# Linear regression analysis using SPSS

In order to determine the relationship between a dependent variable and a set of multiple independent variables, linear regression analysis is conducted. One can use the procedure to determine the influence of independent variables on the dependent variables and to what extent. For example, a waiter’s income (i.e. dependent variable) is based on a number of independent variables like; age, total bill amount and tip.

## Linear regression with SPSS

**Step 1:**From the Menu, Choose Analyze-> Regression -> Linear as shown in Figure 1 given below:

**Step 2:**This would open the linear regression dialogue box (Figure 2). Select Household Income in thousands and move it to the dependent list. Next Select independent variables like; Age, Number of people in the household and years with current employer and then move them to the independent list. Click OK to run the test.

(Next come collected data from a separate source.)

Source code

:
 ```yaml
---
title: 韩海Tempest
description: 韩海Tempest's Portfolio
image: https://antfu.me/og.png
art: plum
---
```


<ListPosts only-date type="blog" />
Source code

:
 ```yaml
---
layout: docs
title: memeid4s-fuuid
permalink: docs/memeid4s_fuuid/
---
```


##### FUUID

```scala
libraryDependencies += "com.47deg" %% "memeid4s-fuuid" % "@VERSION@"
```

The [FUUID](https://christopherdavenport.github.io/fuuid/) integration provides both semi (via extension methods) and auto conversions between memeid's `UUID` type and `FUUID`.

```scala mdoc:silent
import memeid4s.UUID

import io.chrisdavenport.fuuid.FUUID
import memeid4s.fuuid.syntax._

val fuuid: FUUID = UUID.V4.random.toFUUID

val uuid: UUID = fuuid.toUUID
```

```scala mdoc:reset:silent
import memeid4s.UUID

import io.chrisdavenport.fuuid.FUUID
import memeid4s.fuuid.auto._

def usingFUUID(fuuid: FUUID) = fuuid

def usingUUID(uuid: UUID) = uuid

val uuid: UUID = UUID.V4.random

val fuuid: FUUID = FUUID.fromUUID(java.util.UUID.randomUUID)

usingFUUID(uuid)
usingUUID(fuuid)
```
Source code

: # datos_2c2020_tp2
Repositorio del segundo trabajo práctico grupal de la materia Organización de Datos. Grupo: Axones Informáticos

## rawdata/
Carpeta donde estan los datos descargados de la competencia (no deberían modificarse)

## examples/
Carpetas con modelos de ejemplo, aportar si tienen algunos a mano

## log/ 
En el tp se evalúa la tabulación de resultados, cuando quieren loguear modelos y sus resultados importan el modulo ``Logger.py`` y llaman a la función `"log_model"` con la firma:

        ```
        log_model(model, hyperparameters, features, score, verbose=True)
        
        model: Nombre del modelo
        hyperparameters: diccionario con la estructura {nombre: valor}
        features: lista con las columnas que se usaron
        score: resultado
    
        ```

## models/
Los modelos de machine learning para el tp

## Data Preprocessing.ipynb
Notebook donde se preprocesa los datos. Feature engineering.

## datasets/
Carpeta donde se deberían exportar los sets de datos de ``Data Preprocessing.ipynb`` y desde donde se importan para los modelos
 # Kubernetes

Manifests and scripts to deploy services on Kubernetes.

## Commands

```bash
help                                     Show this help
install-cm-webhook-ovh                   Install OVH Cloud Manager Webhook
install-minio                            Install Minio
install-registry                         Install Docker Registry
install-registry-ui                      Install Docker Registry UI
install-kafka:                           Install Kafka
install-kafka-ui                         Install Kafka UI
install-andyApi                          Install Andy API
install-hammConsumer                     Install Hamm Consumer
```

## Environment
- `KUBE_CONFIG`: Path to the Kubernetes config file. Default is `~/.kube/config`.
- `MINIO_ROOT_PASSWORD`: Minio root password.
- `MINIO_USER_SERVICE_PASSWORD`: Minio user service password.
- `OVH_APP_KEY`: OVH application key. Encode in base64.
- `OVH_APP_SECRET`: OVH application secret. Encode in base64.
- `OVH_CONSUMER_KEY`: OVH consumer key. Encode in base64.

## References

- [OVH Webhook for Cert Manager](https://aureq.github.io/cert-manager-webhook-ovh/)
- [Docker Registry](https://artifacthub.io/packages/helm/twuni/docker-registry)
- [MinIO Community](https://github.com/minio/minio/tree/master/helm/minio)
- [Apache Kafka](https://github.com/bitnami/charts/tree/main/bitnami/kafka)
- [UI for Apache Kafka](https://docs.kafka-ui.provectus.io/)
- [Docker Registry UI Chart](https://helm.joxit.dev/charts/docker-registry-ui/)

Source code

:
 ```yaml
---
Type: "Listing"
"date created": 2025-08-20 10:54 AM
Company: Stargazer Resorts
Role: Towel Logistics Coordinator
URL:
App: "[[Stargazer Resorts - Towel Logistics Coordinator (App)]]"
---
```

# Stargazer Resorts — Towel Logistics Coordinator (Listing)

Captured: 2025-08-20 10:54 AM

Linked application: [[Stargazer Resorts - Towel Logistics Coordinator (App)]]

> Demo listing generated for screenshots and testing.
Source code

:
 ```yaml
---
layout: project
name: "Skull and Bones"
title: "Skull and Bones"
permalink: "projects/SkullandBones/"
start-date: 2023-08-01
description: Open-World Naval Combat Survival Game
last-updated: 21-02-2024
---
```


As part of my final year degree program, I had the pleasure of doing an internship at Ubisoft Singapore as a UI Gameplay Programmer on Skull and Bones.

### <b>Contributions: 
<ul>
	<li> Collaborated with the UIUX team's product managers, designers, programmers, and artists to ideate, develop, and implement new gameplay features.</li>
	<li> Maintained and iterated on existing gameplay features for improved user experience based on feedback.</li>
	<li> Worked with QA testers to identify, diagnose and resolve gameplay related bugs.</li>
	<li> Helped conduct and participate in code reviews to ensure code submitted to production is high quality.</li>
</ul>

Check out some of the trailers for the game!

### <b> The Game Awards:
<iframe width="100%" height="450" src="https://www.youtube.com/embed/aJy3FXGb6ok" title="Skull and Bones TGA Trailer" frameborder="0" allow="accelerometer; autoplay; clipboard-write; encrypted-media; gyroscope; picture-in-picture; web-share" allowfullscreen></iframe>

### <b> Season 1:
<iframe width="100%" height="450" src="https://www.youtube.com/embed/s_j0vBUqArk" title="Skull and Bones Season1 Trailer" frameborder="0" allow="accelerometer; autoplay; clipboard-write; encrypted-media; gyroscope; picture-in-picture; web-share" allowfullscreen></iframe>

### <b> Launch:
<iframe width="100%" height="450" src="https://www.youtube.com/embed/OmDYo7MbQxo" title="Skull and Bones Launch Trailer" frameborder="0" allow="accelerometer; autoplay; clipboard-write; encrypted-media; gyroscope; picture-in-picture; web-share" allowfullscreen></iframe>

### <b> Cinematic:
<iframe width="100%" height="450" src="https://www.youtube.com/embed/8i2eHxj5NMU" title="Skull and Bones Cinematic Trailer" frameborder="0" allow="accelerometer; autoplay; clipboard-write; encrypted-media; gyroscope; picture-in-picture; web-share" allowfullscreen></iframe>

**Inferences:** Table 1 below shows the Model Summary for the present test. The Model Fit output consists of the “Model Summary” table and the ANOVA table (Table 2). The Model Summary includes multiple correlation coefficient R and its Square i.e. R² and also the adjusted version of this coefficient as summary measures of the model fit. As can be seen, the Linear Regression Coefficient R= 0.799 indicates that there is a strong correlation between the dependent and independent variables (a closer figure to 1.000 means a strong correlation). In terms of variability, the value amount of R²= 0.634 or 63.4% which explains the variability within the population (this means that 63% population in the sample agree on the correlation between the given variables). Further use of adjusted R² leads to a revised estimate that 60.8% of the variability in Household income in the sample is explained by three independent variables (i.e. Years with Current Employer, Age, and Number of people in the Household).

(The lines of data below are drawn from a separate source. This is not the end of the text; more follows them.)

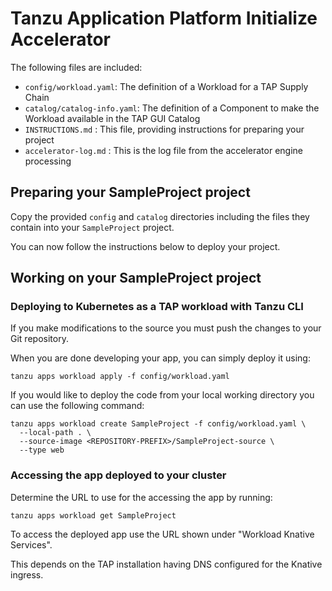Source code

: # Tanzu Application Platform Initialize Accelerator

The following files are included:
- `config/workload.yaml`: The definition of a Workload for a TAP Supply Chain
- `catalog/catalog-info.yaml`: The definition of a Component to make the Workload available in the TAP GUI Catalog
- `INSTRUCTIONS.md` : This file, providing instructions for preparing your project
- `accelerator-log.md` : This is the log file from the accelerator engine processing

## Preparing your SampleProject project

Copy the provided `config` and `catalog` directories including the files they contain into your `SampleProject` project.

You can now follow the instructions below to deploy your project.

## Working on your SampleProject project

### Deploying to Kubernetes as a TAP workload with Tanzu CLI

If you make modifications to the source you must push the changes to your Git repository.

When you are done developing your app, you can simply deploy it using:

```
tanzu apps workload apply -f config/workload.yaml
```

If you would like to deploy the code from your local working directory you can use the following command:

```
tanzu apps workload create SampleProject -f config/workload.yaml \
  --local-path . \
  --source-image <REPOSITORY-PREFIX>/SampleProject-source \
  --type web
```

### Accessing the app deployed to your cluster

Determine the URL to use for the accessing the app by running:

```
tanzu apps workload get SampleProject
```

To access the deployed app use the URL shown under "Workload Knative Services".

This depends on the TAP installation having DNS configured for the Knative ingress.
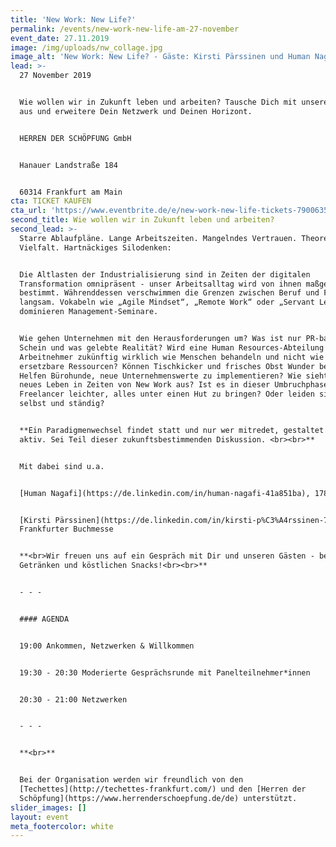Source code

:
 ```yaml
---
title: 'New Work: New Life?'
permalink: /events/new-work-new-life-am-27-november
event_date: 27.11.2019
image: /img/uploads/nw_collage.jpg
image_alt: 'New Work: New Life? - Gäste: Kirsti Pärssinen und Human Nagafi'
lead: >-
  27 November 2019


  Wie wollen wir in Zukunft leben und arbeiten? Tausche Dich mit unseren Gästen
  aus und erweitere Dein Netzwerk und Deinen Horizont.


  HERREN DER SCHÖPFUNG GmbH


  Hanauer Landstraße 184


  60314 Frankfurt am Main
cta: TICKET KAUFEN
cta_url: 'https://www.eventbrite.de/e/new-work-new-life-tickets-79006351123'
second_title: Wie wollen wir in Zukunft leben und arbeiten?
second_lead: >-
  Starre Ablaufpläne. Lange Arbeitszeiten. Mangelndes Vertrauen. Theoretische
  Vielfalt. Hartnäckiges Silodenken:


  Die Altlasten der Industrialisierung sind in Zeiten der digitalen
  Transformation omnipräsent - unser Arbeitsalltag wird von ihnen maßgeblich
  bestimmt. Währenddessen verschwimmen die Grenzen zwischen Beruf und Freizeit
  langsam. Vokabeln wie „Agile Mindset“, „Remote Work“ oder „Servant Leadership“
  dominieren Management-Seminare.


  Wie gehen Unternehmen mit den Herausforderungen um? Was ist nur PR-basierter
  Schein und was gelebte Realität? Wird eine Human Resources-Abteilung
  Arbeitnehmer zukünftig wirklich wie Menschen behandeln und nicht wie
  ersetzbare Ressourcen? Können Tischkicker und frisches Obst Wunder bewirken?
  Helfen Bürohunde, neue Unternehmenswerte zu implementieren? Wie sieht ein
  neues Leben in Zeiten von New Work aus? Ist es in dieser Umbruchphase für
  Freelancer leichter, alles unter einen Hut zu bringen? Oder leiden sie frei,
  selbst und ständig?


  **Ein Pa­ra­dig­men­wech­sel findet statt und nur wer mitredet, gestaltet ihn
  aktiv. Sei Teil dieser zukunftsbestimmenden Diskussion. <br><br>**


  Mit dabei sind u.a.


  [Human Nagafi](https://de.linkedin.com/in/human-nagafi-41a851ba), 1789


  [Kirsti Pärssinen](https://de.linkedin.com/in/kirsti-p%C3%A4rssinen-740540a0),
  Frankfurter Buchmesse


  **<br>Wir freuen uns auf ein Gespräch mit Dir und unseren Gästen - bei
  Getränken und köstlichen Snacks!<br><br>**


  - - -


  #### AGENDA


  19:00 Ankommen, Netzwerken & Willkommen


  19:30 - 20:30 Moderierte Gesprächsrunde mit Panelteilnehmer*innen


  20:30 - 21:00 Netzwerken


  - - -


  **<br>**


  Bei der Organisation werden wir freundlich von den
  [Techettes](http://techettes-frankfurt.com/) und den [Herren der
  Schöpfung](https://www.herrenderschoepfung.de/de) unterstützt.
slider_images: []
layout: event
meta_footercolor: white
---
```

Further, the Standard Error of the Estimate value reflected in Table 1 is 12.021 is the mean absolute deviation and is small considering the average household income ranges from 5000 to 25000 Rs.

Model |
R |
R Square |
Adjusted R Square |
Std. Error of the Estimate |

1 |
.799 |
.638 |
.608 |
12.021 |

### Legends

**R:**Multiple correlation coefficient that tells us how strongly the multiple independent variables are related to the dependent variable**R Square:**Indicates how much of the total variation in the dependent variable is due to the independent variables**Adjusted R Square:**After removing the errors the software also presents the adjusted R square.**Std. Error of the Estimate:**It represents the standard deviation of the error term

Setting the confidence interval at 95%, the results of the ANOVA test (Table 2 below) provide the F-test value for the null hypothesis i.e. none of the independent variables is related to household income. However, based on the analysis, we can reject the Null hypothesis where F= 321.34 and p=0.001 (P< 0.01) wherein the confidence interval is by default set at 95% and thus conclude that years with current employer, age and the number of people in household reflect significant relation with household income. The software has calculated all 3 variables together here. If the result is not “significant” in this step, then we will not proceed to the next step, i.e. T-Test.

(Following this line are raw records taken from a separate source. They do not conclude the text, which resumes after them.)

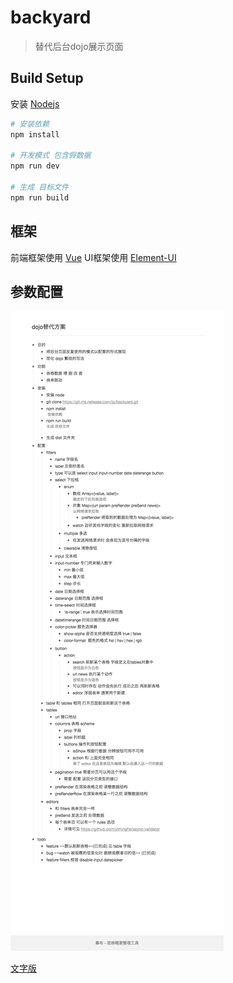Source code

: # backyard

> 替代后台dojo展示页面

## Build Setup

安装 [Nodejs](https://nodejs.org/)

``` bash
# 安装依赖
npm install

# 开发模式 包含假数据
npm run dev

# 生成 目标文件
npm run build
```

## 框架

前端框架使用 [Vue](https://cn.vuejs.org/)
UI框架使用 [Element-UI](http://element.eleme.io/)

## 参数配置

![](doc.png)

[文字版](doc.md)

Model | Sum of Squares | df | Mean Square | F | Sig. |

Regression | 430.337 | 3 | 143.446 | 321.34 | .001^{a} |

Residual | .000 | 251 | .000 | ||

Total | 430.337 | 254 |

^{b}(Analysis of Variance)

### Legends

**The sum of Squares:**It is associated with the three sources of variance, Total, Residual and Regression. This measure is not presented when presenting results.**df:**Is associated with sources of variances where the value is N-1 i.e. number of respondents in the sample size minus 1.**Mean Square:**When summing Squares if divided by their respective df we get a Mean Square.- F: It is the value obtained by dividing Mean Square Regression by Mean Square Residual which gets the value of 321.34. This value should generally be above 3.95 and compliments the sig. value.
**Sig.:**Significance value reflects the significance of the regression model wherein a value between 0.10-0.50 means that it is significant at a 95% confidence interval and a value between 0.001-0.10 reflects that it is significant at a 99% confidence interval.

The earlier table revealed that all 3 variables when combined have a significant relation with “household income”. In the next step, we will determine the relationship between each independent variable with the “household income” individually.

The output shown in Table 3, Coefficients provides the estimation of regression coefficients, standard error of estimates, t-tests, and Significance. The estimated regression coefficients are depicted under “Unstandardized Coefficients B” which predict the change in the dependent variable (i.e. household income) when the independent variable (Age/ No. of people/ Years of experience) is increased by one unit conditional on all the other variables in the model remaining constant.

In order to test the null hypothesis, you should refer to the t-statistic value where the “significance” value(0.456) reflects that the Age of the individual has no effect on the household income of the individual (a confidence interval of 95% means sig value has to be less than 0.05 to be considered “significant relationship”).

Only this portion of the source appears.